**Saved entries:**
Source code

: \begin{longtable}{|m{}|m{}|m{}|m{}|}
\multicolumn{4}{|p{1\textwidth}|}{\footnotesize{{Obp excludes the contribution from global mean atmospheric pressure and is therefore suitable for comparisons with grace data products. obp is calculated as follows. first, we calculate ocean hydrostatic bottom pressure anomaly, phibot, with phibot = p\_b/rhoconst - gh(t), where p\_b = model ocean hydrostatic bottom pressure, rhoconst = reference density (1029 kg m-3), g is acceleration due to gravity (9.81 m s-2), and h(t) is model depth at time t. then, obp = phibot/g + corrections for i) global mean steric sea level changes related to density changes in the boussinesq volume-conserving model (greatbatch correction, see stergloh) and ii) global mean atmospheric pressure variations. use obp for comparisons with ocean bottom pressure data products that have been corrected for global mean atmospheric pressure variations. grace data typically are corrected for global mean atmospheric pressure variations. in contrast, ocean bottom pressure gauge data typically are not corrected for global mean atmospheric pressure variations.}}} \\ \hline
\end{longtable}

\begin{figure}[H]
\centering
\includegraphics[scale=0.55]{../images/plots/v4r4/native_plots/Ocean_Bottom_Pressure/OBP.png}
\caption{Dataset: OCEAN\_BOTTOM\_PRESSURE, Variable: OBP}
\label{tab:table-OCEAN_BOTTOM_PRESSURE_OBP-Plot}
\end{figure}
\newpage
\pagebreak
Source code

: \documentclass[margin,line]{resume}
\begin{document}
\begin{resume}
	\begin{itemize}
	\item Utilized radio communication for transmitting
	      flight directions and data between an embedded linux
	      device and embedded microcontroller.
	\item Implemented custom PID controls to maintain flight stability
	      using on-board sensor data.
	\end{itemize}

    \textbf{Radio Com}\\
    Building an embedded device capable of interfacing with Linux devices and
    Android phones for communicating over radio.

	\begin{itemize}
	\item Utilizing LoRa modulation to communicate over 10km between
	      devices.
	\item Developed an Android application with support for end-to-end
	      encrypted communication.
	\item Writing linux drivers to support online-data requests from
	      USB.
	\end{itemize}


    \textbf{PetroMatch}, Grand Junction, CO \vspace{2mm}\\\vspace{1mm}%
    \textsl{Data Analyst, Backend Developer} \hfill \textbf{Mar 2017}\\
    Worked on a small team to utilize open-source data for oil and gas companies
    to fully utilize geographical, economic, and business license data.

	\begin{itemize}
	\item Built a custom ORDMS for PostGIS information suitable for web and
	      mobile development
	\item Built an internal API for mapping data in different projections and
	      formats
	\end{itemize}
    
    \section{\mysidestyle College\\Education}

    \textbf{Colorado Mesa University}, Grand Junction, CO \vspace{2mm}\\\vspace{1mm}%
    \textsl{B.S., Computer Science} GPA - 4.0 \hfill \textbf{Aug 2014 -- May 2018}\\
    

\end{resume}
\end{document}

**TASK DETAILS:** Give back the data above, repeating every record exactly.

**EXERCISE OUTPUT:**
Source code

: \begin{longtable}{|m{}|m{}|m{}|m{}|}
\multicolumn{4}{|p{1\textwidth}|}{\footnotesize{{Obp excludes the contribution from global mean atmospheric pressure and is therefore suitable for comparisons with grace data products. obp is calculated as follows. first, we calculate ocean hydrostatic bottom pressure anomaly, phibot, with phibot = p\_b/rhoconst - gh(t), where p\_b = model ocean hydrostatic bottom pressure, rhoconst = reference density (1029 kg m-3), g is acceleration due to gravity (9.81 m s-2), and h(t) is model depth at time t. then, obp = phibot/g + corrections for i) global mean steric sea level changes related to density changes in the boussinesq volume-conserving model (greatbatch correction, see stergloh) and ii) global mean atmospheric pressure variations. use obp for comparisons with ocean bottom pressure data products that have been corrected for global mean atmospheric pressure variations. grace data typically are corrected for global mean atmospheric pressure variations. in contrast, ocean bottom pressure gauge data typically are not corrected for global mean atmospheric pressure variations.}}} \\ \hline
\end{longtable}

\begin{figure}[H]
\centering
\includegraphics[scale=0.55]{../images/plots/v4r4/native_plots/Ocean_Bottom_Pressure/OBP.png}
\caption{Dataset: OCEAN\_BOTTOM\_PRESSURE, Variable: OBP}
\label{tab:table-OCEAN_BOTTOM_PRESSURE_OBP-Plot}
\end{figure}
\newpage
\pagebreak
Source code

: \documentclass[margin,line]{resume}
\begin{document}
\begin{resume}
	\begin{itemize}
	\item Utilized radio communication for transmitting
	      flight directions and data between an embedded linux
	      device and embedded microcontroller.
	\item Implemented custom PID controls to maintain flight stability
	      using on-board sensor data.
	\end{itemize}

    \textbf{Radio Com}\\
    Building an embedded device capable of interfacing with Linux devices and
    Android phones for communicating over radio.

	\begin{itemize}
	\item Utilizing LoRa modulation to communicate over 10km between
	      devices.
	\item Developed an Android application with support for end-to-end
	      encrypted communication.
	\item Writing linux drivers to support online-data requests from
	      USB.
	\end{itemize}


    \textbf{PetroMatch}, Grand Junction, CO \vspace{2mm}\\\vspace{1mm}%
    \textsl{Data Analyst, Backend Developer} \hfill \textbf{Mar 2017}\\
    Worked on a small team to utilize open-source data for oil and gas companies
    to fully utilize geographical, economic, and business license data.

	\begin{itemize}
	\item Built a custom ORDMS for PostGIS information suitable for web and
	      mobile development
	\item Built an internal API for mapping data in different projections and
	      formats
	\end{itemize}
    
    \section{\mysidestyle College\\Education}

    \textbf{Colorado Mesa University}, Grand Junction, CO \vspace{2mm}\\\vspace{1mm}%
    \textsl{B.S., Computer Science} GPA - 4.0 \hfill \textbf{Aug 2014 -- May 2018}\\
    

\end{resume}
\end{document}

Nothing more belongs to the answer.